Lab 4 - Crawler description
Crawler description | Requirements Spec | Design Spec | Implementation Spec
Tiny Search Engine (TSE)
In this lab you’ll begin the Tiny Search Engine (TSE) project that will crawl websites, index their content, and finally allowing users to query for content. The first portion of this project, Lab 4, develops the Crawler according to these specifications (specs):
TSE components
Our Tiny Search Engine design consists of three subsystems:
-
The crawler crawls a website and retrieves webpages starting with a specified URL. It parses the initial webpage, extracts any embedded URLs and retrieves those pages, and crawls the pages found at those URLs, but limiting itself to some threshold number of hops from the seed URL (the ‘depth’), and avoiding visiting any given URL more than once. It saves the pages, and the URL and depth for each, in files. When the crawler process is complete, the indexing of the collected documents can begin.
-
The indexer extracts all the keywords for each stored webpage and creates a lookup table that maps each word found to all the documents (webpages) where the word was found. It saves this table in a file.
-
The query engine responds to requests (queries) from users. The query processor module loads the index file and searches for pages that include the search keywords. Because there may be many hits, we need a ranking module to rank the results (e.g., high to low number of instances of a keyword on a page).

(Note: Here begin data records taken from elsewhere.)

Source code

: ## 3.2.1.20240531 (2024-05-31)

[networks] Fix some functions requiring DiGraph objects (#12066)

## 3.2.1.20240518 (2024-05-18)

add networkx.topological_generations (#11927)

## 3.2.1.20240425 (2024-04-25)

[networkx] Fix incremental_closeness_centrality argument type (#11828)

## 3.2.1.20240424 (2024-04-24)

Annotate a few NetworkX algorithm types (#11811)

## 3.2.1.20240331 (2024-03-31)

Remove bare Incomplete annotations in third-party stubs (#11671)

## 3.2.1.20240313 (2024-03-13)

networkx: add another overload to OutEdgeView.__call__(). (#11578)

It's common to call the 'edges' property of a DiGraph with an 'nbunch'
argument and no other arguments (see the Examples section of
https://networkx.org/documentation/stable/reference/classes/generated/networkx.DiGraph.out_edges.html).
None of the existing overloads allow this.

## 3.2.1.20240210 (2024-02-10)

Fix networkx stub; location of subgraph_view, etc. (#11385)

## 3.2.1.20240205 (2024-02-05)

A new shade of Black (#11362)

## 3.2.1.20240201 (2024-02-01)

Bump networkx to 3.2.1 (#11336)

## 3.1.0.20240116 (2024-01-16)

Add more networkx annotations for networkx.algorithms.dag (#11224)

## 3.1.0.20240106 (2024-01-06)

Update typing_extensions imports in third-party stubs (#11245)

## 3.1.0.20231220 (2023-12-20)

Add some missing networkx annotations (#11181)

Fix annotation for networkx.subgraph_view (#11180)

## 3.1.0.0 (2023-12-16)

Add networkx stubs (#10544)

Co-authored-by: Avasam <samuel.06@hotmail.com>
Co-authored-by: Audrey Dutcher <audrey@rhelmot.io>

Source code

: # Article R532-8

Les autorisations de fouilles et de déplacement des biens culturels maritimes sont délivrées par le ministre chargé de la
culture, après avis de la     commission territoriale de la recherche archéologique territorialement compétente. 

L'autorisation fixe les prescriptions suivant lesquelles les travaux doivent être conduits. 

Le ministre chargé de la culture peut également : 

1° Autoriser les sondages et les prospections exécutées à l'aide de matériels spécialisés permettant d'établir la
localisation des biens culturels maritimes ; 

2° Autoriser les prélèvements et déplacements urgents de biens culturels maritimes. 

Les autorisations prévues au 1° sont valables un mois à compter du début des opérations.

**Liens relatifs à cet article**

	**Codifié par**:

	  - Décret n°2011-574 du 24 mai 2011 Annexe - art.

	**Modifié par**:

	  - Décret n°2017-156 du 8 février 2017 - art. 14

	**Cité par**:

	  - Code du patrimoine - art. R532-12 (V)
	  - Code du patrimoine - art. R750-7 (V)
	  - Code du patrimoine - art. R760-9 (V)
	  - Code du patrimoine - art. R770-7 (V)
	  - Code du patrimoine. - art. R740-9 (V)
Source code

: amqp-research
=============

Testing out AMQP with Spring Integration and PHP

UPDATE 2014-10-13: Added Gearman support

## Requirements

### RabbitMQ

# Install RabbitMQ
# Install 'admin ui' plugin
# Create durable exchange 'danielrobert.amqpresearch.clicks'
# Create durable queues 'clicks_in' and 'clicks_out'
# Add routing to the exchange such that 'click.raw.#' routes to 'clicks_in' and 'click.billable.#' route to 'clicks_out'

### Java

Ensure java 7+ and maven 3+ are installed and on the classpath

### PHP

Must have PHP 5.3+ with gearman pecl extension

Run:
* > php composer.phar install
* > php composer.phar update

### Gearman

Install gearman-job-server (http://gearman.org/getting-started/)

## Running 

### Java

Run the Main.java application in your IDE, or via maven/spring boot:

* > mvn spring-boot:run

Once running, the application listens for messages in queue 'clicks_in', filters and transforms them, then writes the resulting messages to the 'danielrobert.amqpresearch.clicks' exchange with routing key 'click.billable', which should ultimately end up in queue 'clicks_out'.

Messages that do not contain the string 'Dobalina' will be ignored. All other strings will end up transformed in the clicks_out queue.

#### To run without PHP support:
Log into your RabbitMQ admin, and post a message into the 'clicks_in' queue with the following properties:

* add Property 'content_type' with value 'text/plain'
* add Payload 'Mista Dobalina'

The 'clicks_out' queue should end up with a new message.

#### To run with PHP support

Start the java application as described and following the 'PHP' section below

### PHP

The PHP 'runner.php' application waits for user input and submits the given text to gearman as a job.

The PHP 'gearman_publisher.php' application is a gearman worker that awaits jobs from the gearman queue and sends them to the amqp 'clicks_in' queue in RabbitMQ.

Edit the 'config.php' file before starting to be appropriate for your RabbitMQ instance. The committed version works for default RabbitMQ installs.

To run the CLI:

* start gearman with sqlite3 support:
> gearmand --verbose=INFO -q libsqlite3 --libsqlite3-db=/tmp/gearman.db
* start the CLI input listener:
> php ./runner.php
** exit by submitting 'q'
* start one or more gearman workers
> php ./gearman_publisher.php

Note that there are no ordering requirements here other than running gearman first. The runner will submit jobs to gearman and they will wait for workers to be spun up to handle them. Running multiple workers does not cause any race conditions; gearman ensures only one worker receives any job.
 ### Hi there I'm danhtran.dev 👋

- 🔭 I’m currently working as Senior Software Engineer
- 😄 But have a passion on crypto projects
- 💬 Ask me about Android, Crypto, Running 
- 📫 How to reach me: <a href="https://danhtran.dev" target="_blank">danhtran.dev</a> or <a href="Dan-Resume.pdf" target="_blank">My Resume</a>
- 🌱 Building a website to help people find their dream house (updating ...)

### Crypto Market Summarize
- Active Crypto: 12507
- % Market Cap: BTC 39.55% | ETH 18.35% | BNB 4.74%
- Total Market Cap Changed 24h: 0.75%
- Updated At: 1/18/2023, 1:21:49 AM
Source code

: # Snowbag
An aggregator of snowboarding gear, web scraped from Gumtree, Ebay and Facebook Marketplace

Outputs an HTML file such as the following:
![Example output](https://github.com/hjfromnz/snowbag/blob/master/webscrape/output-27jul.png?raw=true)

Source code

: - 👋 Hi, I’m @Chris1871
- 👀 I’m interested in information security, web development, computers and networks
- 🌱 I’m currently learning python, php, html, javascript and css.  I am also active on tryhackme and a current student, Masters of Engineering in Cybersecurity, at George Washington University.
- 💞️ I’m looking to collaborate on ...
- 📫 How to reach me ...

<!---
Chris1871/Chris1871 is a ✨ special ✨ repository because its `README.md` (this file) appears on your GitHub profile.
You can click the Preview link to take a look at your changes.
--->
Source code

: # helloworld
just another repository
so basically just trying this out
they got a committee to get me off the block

Each subsystem is a standalone program executed from the command line, but they inter-connect through files in the file system.

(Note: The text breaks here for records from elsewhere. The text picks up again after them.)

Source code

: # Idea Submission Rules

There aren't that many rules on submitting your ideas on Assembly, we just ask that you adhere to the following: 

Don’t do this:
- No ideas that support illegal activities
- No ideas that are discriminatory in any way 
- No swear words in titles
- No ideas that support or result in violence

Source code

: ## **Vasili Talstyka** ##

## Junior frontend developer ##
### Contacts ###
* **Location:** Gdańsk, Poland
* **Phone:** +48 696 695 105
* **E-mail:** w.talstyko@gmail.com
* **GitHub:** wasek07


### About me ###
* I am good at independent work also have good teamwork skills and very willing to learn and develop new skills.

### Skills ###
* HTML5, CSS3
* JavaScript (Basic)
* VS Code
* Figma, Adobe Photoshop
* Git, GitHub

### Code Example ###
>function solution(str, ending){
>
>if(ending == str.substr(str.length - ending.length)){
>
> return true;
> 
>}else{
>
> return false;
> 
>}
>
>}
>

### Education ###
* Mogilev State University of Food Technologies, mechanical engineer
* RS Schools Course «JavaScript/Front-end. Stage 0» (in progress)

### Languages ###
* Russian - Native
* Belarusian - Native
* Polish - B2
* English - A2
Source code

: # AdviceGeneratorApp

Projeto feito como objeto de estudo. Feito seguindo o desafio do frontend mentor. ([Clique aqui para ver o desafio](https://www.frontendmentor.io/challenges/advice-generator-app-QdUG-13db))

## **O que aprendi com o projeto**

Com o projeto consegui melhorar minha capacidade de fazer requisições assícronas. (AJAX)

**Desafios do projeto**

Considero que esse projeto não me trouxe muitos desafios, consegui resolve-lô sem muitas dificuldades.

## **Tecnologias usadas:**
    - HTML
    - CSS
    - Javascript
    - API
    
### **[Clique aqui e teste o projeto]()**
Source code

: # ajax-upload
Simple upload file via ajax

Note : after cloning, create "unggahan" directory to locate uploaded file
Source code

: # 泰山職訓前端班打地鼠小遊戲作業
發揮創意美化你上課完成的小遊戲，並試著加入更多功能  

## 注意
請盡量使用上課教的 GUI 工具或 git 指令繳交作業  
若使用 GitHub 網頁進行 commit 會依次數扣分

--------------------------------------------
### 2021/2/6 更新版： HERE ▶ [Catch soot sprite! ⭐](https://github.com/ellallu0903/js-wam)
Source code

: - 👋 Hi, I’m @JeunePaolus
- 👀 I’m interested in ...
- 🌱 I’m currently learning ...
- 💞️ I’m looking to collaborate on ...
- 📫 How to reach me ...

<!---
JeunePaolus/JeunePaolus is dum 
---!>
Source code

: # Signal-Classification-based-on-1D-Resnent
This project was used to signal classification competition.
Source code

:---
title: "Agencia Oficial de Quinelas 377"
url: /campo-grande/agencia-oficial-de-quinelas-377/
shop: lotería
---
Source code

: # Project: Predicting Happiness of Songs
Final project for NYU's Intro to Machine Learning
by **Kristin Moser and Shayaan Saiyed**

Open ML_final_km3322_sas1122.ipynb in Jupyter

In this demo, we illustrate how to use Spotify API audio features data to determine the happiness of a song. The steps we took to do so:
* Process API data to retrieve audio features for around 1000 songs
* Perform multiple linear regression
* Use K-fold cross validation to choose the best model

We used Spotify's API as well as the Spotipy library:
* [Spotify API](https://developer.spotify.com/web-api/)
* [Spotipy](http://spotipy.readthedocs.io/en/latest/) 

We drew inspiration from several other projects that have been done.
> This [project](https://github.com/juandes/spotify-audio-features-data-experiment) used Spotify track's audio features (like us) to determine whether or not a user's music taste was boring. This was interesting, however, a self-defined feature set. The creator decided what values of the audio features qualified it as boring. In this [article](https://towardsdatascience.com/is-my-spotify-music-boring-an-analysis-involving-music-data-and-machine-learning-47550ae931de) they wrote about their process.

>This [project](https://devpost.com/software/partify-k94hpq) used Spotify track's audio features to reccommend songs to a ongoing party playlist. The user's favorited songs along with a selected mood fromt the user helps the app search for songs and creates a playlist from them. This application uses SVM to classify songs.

Organization of the TSE code
Let’s take a look at the structure of our TSE solution — so you can see our ultimate goal. We will build modules along the way in Labs 4, 5, and 6. Our TSE comprises six subdirectories:
- libcs50 - a library of code we provide you
- common - a library of code you write that is used by multiple modules
- crawler - the crawler (lab 4)
- indexer - the indexer (lab 5)
- querier - the querier (lab 6)
- data - with subdirectories where the crawler and indexer can write files, and the querier can read files.
My top-level .gitignore
file excludes data
from the repository (in addition to the standard CS50 exclusion patterns), because the data files are big, changing often, and don’t deserve to be saved.
Please don’t commit data files to your repo, either.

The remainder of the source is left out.